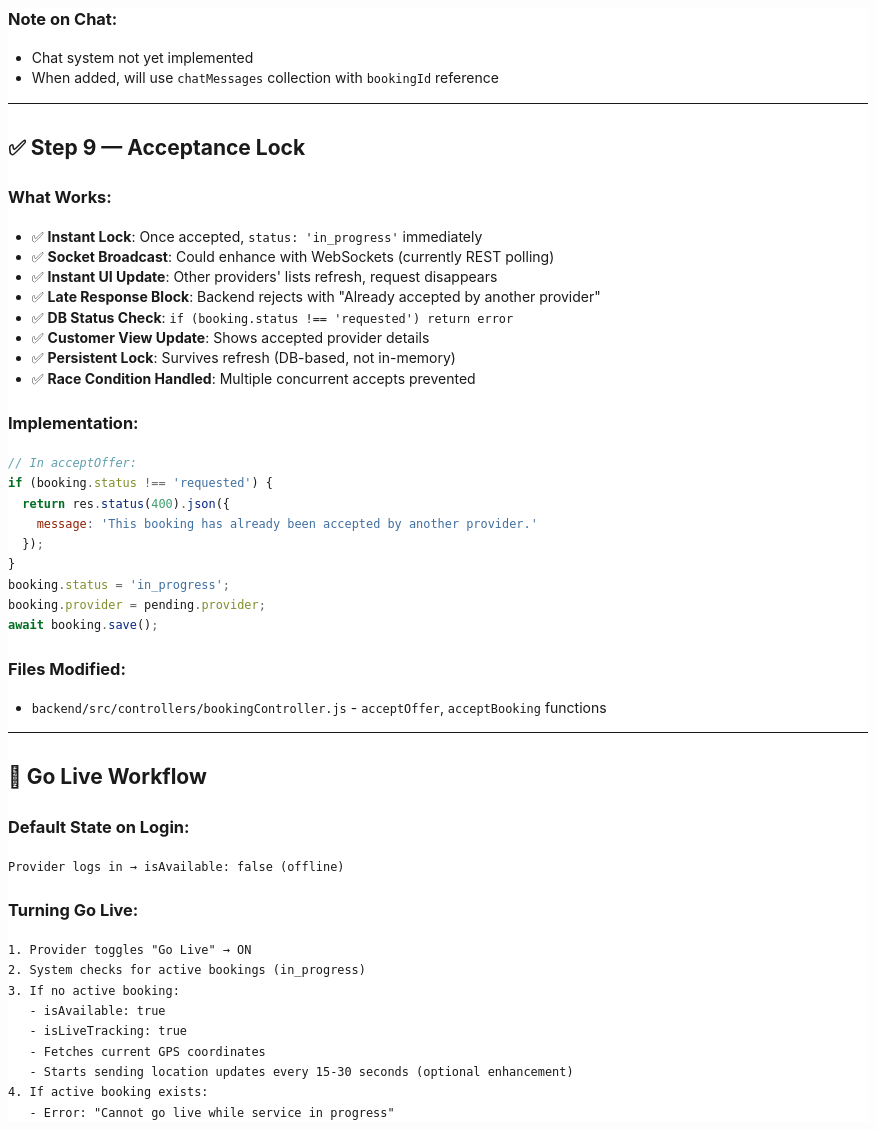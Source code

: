 ### Note on Chat:
- Chat system not yet implemented
- When added, will use `chatMessages` collection with `bookingId` reference

---

## ✅ Step 9 — Acceptance Lock

### What Works:
- ✅ **Instant Lock**: Once accepted, `status: 'in_progress'` immediately
- ✅ **Socket Broadcast**: Could enhance with WebSockets (currently REST polling)
- ✅ **Instant UI Update**: Other providers' lists refresh, request disappears
- ✅ **Late Response Block**: Backend rejects with "Already accepted by another provider"
- ✅ **DB Status Check**: `if (booking.status !== 'requested') return error`
- ✅ **Customer View Update**: Shows accepted provider details
- ✅ **Persistent Lock**: Survives refresh (DB-based, not in-memory)
- ✅ **Race Condition Handled**: Multiple concurrent accepts prevented

### Implementation:
```javascript
// In acceptOffer:
if (booking.status !== 'requested') {
  return res.status(400).json({ 
    message: 'This booking has already been accepted by another provider.' 
  });
}
booking.status = 'in_progress';
booking.provider = pending.provider;
await booking.save();
```

### Files Modified:
- `backend/src/controllers/bookingController.js` - `acceptOffer`, `acceptBooking` functions

---

## 🔄 Go Live Workflow

### Default State on Login:
```
Provider logs in → isAvailable: false (offline)
```

### Turning Go Live:
```
1. Provider toggles "Go Live" → ON
2. System checks for active bookings (in_progress)
3. If no active booking:
   - isAvailable: true
   - isLiveTracking: true
   - Fetches current GPS coordinates
   - Starts sending location updates every 15-30 seconds (optional enhancement)
4. If active booking exists:
   - Error: "Cannot go live while service in progress"
```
────────────────────
- **Exercise brief**
The answer must consist only of the lines from the beginning of the entries above through the line that holds "- ✅ **Instant Lock**: Once", reproduced exactly and without pictures.

- **The completed task**
Source code

: ### Note on Chat:
- Chat system not yet implemented
- When added, will use `chatMessages` collection with `bookingId` reference

---

## ✅ Step 9 — Acceptance Lock

### What Works:
- ✅ **Instant Lock**: Once accepted, `status: 'in_progress'` immediately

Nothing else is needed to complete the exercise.